> [Material to process]
┄┄┄┄┄┄┄┄┄┄

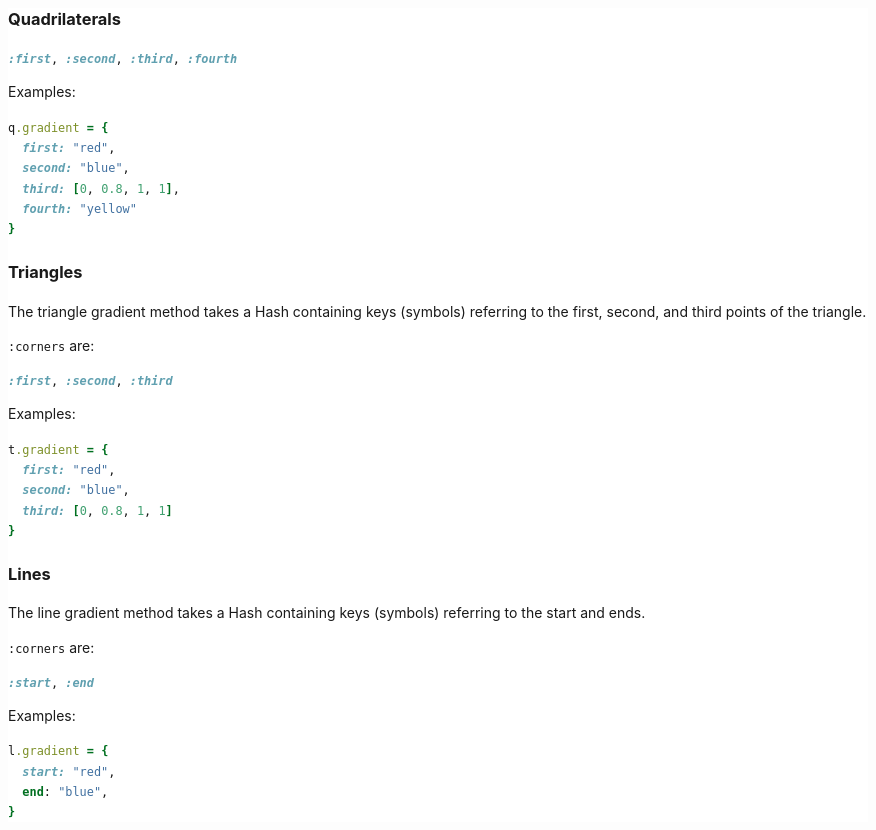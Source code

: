 ### Quadrilaterals



```ruby
:first, :second, :third, :fourth
```

Examples:

```ruby
q.gradient = {
  first: "red",
  second: "blue",
  third: [0, 0.8, 1, 1],
  fourth: "yellow"
}
```

### Triangles

The triangle gradient method takes a Hash containing keys (symbols) referring to the first, second, and third points of the triangle.

`:corners` are:



```ruby
:first, :second, :third
```

Examples:

```ruby
t.gradient = {
  first: "red",
  second: "blue",
  third: [0, 0.8, 1, 1]
}
```

### Lines

The line gradient method takes a Hash containing keys (symbols) referring to the start and ends.

`:corners` are:



```ruby
:start, :end
```

Examples:

```ruby
l.gradient = {
  start: "red",
  end: "blue",
}
```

┄┄┄┄┄┄┄┄┄┄

> [Aim of the task] The listing above should be repeated word for word, pictures removed.

> [Finished task]
Source code

: ### Quadrilaterals



```ruby
:first, :second, :third, :fourth
```

Examples:

```ruby
q.gradient = {
  first: "red",
  second: "blue",
  third: [0, 0.8, 1, 1],
  fourth: "yellow"
}
```

### Triangles

The triangle gradient method takes a Hash containing keys (symbols) referring to the first, second, and third points of the triangle.

`:corners` are:



```ruby
:first, :second, :third
```

Examples:

```ruby
t.gradient = {
  first: "red",
  second: "blue",
  third: [0, 0.8, 1, 1]
}
```

### Lines

The line gradient method takes a Hash containing keys (symbols) referring to the start and ends.

`:corners` are:



```ruby
:start, :end
```

Examples:

```ruby
l.gradient = {
  start: "red",
  end: "blue",
}
```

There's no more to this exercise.